A special thank you to Germany and the Minister of Foreign Affairs, Mr. Heiko Maas.

We need to use this moment to reflect on ways to improve the global health architecture.

Let me suggest a few points:

First, we need to strengthen WHO as the leading and coordinating agency in global health, including in health preparedness and response.

Norway is prepared to find good and sustainable solutions together with other countries to achieve this.

Second: global, transparent collaboration on immunization is urgently needed to put an end to the COVID-19 pandemic.

Norway and South-Africa are the co-chairs of the new global Access to COVID-19 Tools Accelerator Facilitation Council.

Its aim is to secure global access to vaccines, diagnostics and treatment, as well as strengthening health systems.

Norway will be participating fully in all stages of the vaccine pillar, the COVAX facility, together with 156 countries and economies from all over the world.

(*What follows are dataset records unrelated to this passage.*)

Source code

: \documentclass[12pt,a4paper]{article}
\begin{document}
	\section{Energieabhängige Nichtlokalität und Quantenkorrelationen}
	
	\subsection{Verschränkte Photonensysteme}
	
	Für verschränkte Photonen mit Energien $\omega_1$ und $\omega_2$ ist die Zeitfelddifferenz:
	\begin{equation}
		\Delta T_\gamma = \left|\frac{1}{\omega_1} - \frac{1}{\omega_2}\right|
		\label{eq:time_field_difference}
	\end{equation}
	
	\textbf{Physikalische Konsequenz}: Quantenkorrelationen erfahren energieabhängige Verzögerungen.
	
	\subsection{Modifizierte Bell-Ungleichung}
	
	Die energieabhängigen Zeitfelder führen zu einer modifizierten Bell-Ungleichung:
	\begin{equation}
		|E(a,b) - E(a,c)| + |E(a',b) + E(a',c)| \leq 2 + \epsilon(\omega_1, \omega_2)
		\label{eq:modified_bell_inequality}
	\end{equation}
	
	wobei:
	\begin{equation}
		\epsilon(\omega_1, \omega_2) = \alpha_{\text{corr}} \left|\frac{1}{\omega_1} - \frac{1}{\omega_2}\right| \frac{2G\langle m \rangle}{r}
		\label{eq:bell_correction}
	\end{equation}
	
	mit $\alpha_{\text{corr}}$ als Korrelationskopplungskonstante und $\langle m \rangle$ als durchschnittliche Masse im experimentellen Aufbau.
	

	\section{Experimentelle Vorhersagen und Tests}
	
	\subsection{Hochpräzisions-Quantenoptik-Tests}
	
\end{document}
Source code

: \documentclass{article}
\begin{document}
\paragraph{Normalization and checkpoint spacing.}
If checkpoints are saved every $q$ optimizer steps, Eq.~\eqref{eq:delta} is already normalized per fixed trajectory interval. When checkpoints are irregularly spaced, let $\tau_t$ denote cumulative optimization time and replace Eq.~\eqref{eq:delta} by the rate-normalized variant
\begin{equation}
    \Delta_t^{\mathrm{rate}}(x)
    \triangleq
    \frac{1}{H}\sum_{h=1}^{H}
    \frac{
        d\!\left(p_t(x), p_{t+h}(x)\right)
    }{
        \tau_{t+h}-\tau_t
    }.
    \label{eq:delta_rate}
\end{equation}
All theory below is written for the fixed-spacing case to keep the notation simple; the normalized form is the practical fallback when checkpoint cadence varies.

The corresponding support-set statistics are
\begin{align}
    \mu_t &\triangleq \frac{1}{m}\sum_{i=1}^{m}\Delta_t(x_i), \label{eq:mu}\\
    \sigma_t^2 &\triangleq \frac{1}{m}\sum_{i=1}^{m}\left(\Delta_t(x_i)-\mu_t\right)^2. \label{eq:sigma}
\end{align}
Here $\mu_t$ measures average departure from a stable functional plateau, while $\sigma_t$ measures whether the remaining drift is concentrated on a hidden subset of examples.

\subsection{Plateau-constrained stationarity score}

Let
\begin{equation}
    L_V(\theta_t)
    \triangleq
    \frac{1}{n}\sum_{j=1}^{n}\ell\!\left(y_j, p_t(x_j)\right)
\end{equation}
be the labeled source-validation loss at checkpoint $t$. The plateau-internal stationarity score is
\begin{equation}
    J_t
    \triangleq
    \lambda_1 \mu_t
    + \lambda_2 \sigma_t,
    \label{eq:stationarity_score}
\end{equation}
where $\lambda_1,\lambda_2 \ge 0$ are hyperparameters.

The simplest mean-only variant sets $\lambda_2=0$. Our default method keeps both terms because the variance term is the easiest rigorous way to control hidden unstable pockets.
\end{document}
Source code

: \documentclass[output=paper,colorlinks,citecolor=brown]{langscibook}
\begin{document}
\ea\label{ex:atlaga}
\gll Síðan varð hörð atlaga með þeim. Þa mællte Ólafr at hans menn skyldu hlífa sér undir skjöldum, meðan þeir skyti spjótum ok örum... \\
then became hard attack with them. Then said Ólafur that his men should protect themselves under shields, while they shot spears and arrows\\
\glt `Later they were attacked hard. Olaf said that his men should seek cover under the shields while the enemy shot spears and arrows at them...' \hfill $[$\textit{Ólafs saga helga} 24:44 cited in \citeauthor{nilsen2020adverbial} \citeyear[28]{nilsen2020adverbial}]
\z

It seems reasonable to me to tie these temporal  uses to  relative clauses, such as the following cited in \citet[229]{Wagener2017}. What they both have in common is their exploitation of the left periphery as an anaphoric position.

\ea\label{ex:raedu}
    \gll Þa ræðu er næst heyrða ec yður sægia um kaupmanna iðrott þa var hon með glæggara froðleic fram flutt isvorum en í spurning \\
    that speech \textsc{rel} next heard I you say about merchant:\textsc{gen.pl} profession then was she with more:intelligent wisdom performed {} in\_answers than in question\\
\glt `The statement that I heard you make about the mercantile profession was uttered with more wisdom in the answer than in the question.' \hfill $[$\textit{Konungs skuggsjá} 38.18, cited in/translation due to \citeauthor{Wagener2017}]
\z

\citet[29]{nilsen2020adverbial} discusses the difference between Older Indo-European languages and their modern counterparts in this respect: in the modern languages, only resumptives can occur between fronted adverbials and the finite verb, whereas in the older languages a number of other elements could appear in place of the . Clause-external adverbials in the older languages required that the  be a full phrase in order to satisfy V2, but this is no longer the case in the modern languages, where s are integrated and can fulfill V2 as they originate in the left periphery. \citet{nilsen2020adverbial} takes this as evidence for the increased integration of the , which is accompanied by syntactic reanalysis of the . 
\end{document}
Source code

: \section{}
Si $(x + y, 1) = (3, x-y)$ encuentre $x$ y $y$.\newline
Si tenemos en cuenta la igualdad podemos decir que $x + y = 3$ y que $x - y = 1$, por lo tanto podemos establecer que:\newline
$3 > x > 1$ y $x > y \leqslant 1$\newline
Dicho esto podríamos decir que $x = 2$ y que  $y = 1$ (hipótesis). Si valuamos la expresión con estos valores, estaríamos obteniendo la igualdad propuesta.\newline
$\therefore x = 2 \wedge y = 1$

We need governments to commit to this initiative with more than just words.

Global access to vaccines is what we need to work towards in order to end this pandemic.

As we have stated a number of times before: No one is safe until everyone is safe.

Third and finally, we have to be better prepared for the next pandemic.

We are looking forward to the independent evaluation of the world’s response to the COVID-19 pandemic.

We must use the ongoing crisis to rethink our positions and build back better for the future.